═════ Dataset

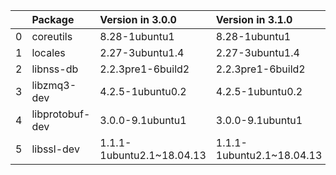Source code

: <!-- markdown-link-check-disable -->

|    | Package         | Version in 3.0.0          | Version in 3.1.0          | Status   |
|---:|:----------------|:--------------------------|:--------------------------|:---------|
|  0 | coreutils       | 8.28-1ubuntu1             | 8.28-1ubuntu1             |          |
|  1 | locales         | 2.27-3ubuntu1.4           | 2.27-3ubuntu1.4           |          |
|  2 | libnss-db       | 2.2.3pre1-6build2         | 2.2.3pre1-6build2         |          |
|  3 | libzmq3-dev     | 4.2.5-1ubuntu0.2          | 4.2.5-1ubuntu0.2          |          |
|  4 | libprotobuf-dev | 3.0.0-9.1ubuntu1          | 3.0.0-9.1ubuntu1          |          |
|  5 | libssl-dev      | 1.1.1-1ubuntu2.1~18.04.13 | 1.1.1-1ubuntu2.1~18.04.13 |          |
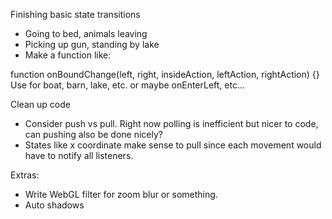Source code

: Finishing basic state transitions
- Going to bed, animals leaving
- Picking up gun, standing by lake
- Make a function like:

function onBoundChange(left, right, insideAction, leftAction, rightAction) {}
Use for boat, barn, lake, etc. or maybe onEnterLeft, etc...

Clean up code
- Consider push vs pull. Right now polling is inefficient but nicer to code, can pushing also be
done nicely?
- States like x coordinate make sense to pull since each movement would have to notify all listeners.

Extras:
- Write WebGL filter for zoom blur or something.
- Auto shadows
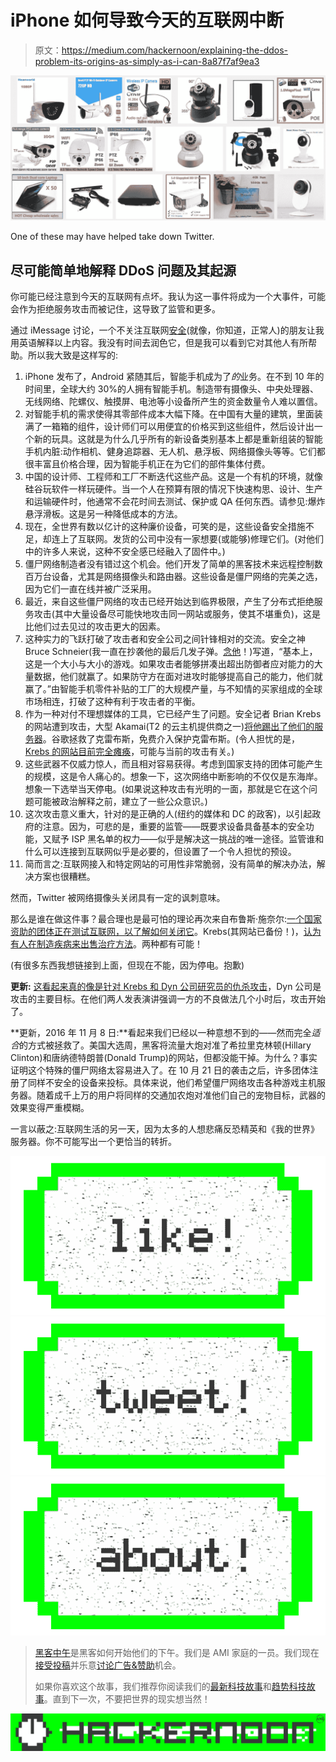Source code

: # iPhone 如何导致今天的互联网中断

> 原文：<https://medium.com/hackernoon/explaining-the-ddos-problem-its-origins-as-simply-as-i-can-8a87f7af9ea3>

![](img/8230ca3709e2f3656ad2c581409c57e9.png)

One of these may have helped take down Twitter.

## 尽可能简单地解释 DDoS 问题及其起源

你可能已经注意到今天的互联网有点坏。我认为这一事件将成为一个大事件，可能会作为拒绝服务攻击而被记住，这导致了监管和更多。

通过 iMessage 讨论，一个不关注互联网[安全](https://hackernoon.com/tagged/security)(就像，你知道，正常人)的朋友让我用英语解释以上内容。我没有时间去润色它，但是我可以看到它对其他人有所帮助。所以我大致是这样写的:

1.  iPhone 发布了，Android 紧随其后，智能手机成为了*的*业务。在不到 10 年的时间里，全球大约 30%的人拥有智能手机。制造带有摄像头、中央处理器、无线网络、陀螺仪、触摸屏、电池等小设备所产生的资金数量令人难以置信。
2.  对智能手机的需求使得其零部件成本大幅下降。在中国有大量的建筑，里面装满了一箱箱的组件，设计师们可以用便宜的价格买到这些组件，然后设计出一个新的玩具。这就是为什么几乎所有的新设备类别基本上都是重新组装的智能手机内脏:动作相机、健身追踪器、无人机、悬浮板、网络摄像头等等。它们都很丰富且价格合理，因为智能手机正在为它们的部件集体付费。
3.  中国的设计师、工程师和工厂不断迭代这些产品。这是一个有机的环境，就像硅谷玩软件一样玩硬件。当一个人在预算有限的情况下快速构思、设计、生产和运输硬件时，他通常不会花时间去测试、保护或 QA 任何东西。请参见:爆炸悬浮滑板。这是另一种降低成本的方法。
4.  现在，全世界有数以亿计的这种廉价设备，可笑的是，这些设备安全措施不足，却连上了互联网。发货的公司中没有一家想要(或能够)修理它们。(对他们中的许多人来说，这种不安全感已经融入了固件中。)
5.  僵尸网络制造者没有错过这个机会。他们开发了简单的黑客技术来远程控制数百万台设备，尤其是网络摄像头和路由器。这些设备是僵尸网络的完美之选，因为它们一直在线并被广泛采用。
6.  最近，来自这些僵尸网络的攻击已经开始达到临界极限，产生了分布式拒绝服务攻击(其中大量设备尽可能快地攻击同一网站或服务，使其不堪重负)，这是比他们过去见过的攻击更大的因素。
7.  这种实力的飞跃打破了攻击者和安全公司之间针锋相对的交流。安全之神 Bruce Schneier(我一直在抄袭他的最后几发子弹。[念他](http://motherboard.vice.com/read/we-need-to-save-the-internet-from-the-internet-of-things)！)写道，“基本上，这是一个大小与大小的游戏。如果攻击者能够拼凑出超出防御者应对能力的大量数据，他们就赢了。如果防守方在面对进攻时能够提高自己的能力，他们就赢了。”由智能手机零件补贴的工厂的大规模产量，与不知情的买家组成的全球市场相连，打破了这种有利于攻击者的平衡。
8.  作为一种对付不理想媒体的工具，它已经产生了问题。安全记者 Brian Krebs 的网站遭到攻击，大型 Akamai(T2 的云主机提供商之一)[将他踢出了他们的服务器](http://www.businessinsider.com/akamai-brian-krebs-ddos-attack-2016-9?op=1)。谷歌拯救了克雷布斯，免费介入保护克雷布斯。(令人担忧的是， [Krebs 的网站目前完全瘫痪](http://www.businessinsider.com/akamai-brian-krebs-ddos-attack-2016-9?op=1)，可能与当前的攻击有关。)
9.  这些武器不仅威力惊人，而且相对容易获得。考虑到国家支持的团体可能产生的规模，这是令人痛心的。想象一下，这次网络中断影响的不仅仅是东海岸。想象一下选举当天停电。(如果说这种攻击有光明的一面，那就是它在这个问题可能被政治解释之前，建立了一些公众意识。)
10.  这次攻击意义重大，针对的是正确的人(纽约的媒体和 DC 的政客)，以引起政府的注意。因为，可悲的是，重要的监管——既要求设备具备基本的安全功能，又赋予 ISP 黑名单的权力——似乎是解决这一挑战的唯一途径。监管谁和什么可以连接到互联网似乎是必要的，但设置了一个令人担忧的预设。
11.  简而言之:互联网接入和特定网站的可用性非常脆弱，没有简单的解决办法，解决方案也很糟糕。

然而，Twitter 被网络摄像头关闭具有一定的讽刺意味。

那么是谁在做这件事？最合理也是最可怕的理论再次来自布鲁斯·施奈尔:[一个国家资助的团体正在测试互联网，以了解如何关闭它](https://www.schneier.com/blog/archives/2016/09/someone_is_lear.html)。Krebs(其网站已备份！)，[认为有人在制造疾病来出售治疗方法](https://krebsonsecurity.com/2016/10/spreading-the-ddos-disease-and-selling-the-cure/)。两种都有可能！

(有很多东西我想链接到上面，但现在不能，因为停电。抱歉)

**更新:** [这看起来真的像是针对 Krebs 和 Dyn 公司研究员的仇杀攻击](https://krebsonsecurity.com/2016/10/ddos-on-dyn-impacts-twitter-spotify-reddit/#more-36727)，Dyn 公司是攻击的主要目标。在他们两人发表演讲强调一方的不良做法几个小时后，攻击开始了。

**更新，2016 年 11 月 8 日:**看起来我们已经以一种意想不到的——然而完全*适合*的方式被拯救了。美国大选周，黑客将流量大炮对准了希拉里克林顿(Hillary Clinton)和唐纳德特朗普(Donald Trump)的网站，但都没能干掉。为什么？事实证明这个特殊的僵尸网络太容易进入了。在 10 月 21 日的袭击之后，许多团体注册了同样不安全的设备来投标。具体来说，他们希望僵尸网络攻击各种游戏主机服务器。随着成千上万的用户将同样的交通加农炮对准他们自己的宠物目标，武器的效果变得严重模糊。

一言以蔽之:互联网生活的另一天，因为太多的人想悲痛反恐精英和《我的世界》服务器。你不可能写出一个更恰当的转折。

[![](img/50ef4044ecd4e250b5d50f368b775d38.png)](http://bit.ly/HackernoonFB)[![](img/979d9a46439d5aebbdcdca574e21dc81.png)](https://goo.gl/k7XYbx)[![](img/2930ba6bd2c12218fdbbf7e02c8746ff.png)](https://goo.gl/4ofytp)

> [黑客中午](http://bit.ly/Hackernoon)是黑客如何开始他们的下午。我们是 AMI 家庭的一员。我们现在[接受投稿](http://bit.ly/hackernoonsubmission)并乐意[讨论广告&赞助](mailto:partners@amipublications.com)机会。
> 
> 如果你喜欢这个故事，我们推荐你阅读我们的[最新科技故事](http://bit.ly/hackernoonlatestt)和[趋势科技故事](https://hackernoon.com/trending)。直到下一次，不要把世界的现实想当然！

[![](img/be0ca55ba73a573dce11effb2ee80d56.png)](https://goo.gl/Ahtev1)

══════════

◆ What to produce
Pictures should not appear in the copy. Write out exactly the lines above from the first one through the line that contains "0 | coreutils".

◆ Written response
Source code

: <!-- markdown-link-check-disable -->

|    | Package         | Version in 3.0.0          | Version in 3.1.0          | Status   |
|---:|:----------------|:--------------------------|:--------------------------|:---------|
|  0 | coreutils       | 8.28-1ubuntu1             | 8.28-1ubuntu1             |          |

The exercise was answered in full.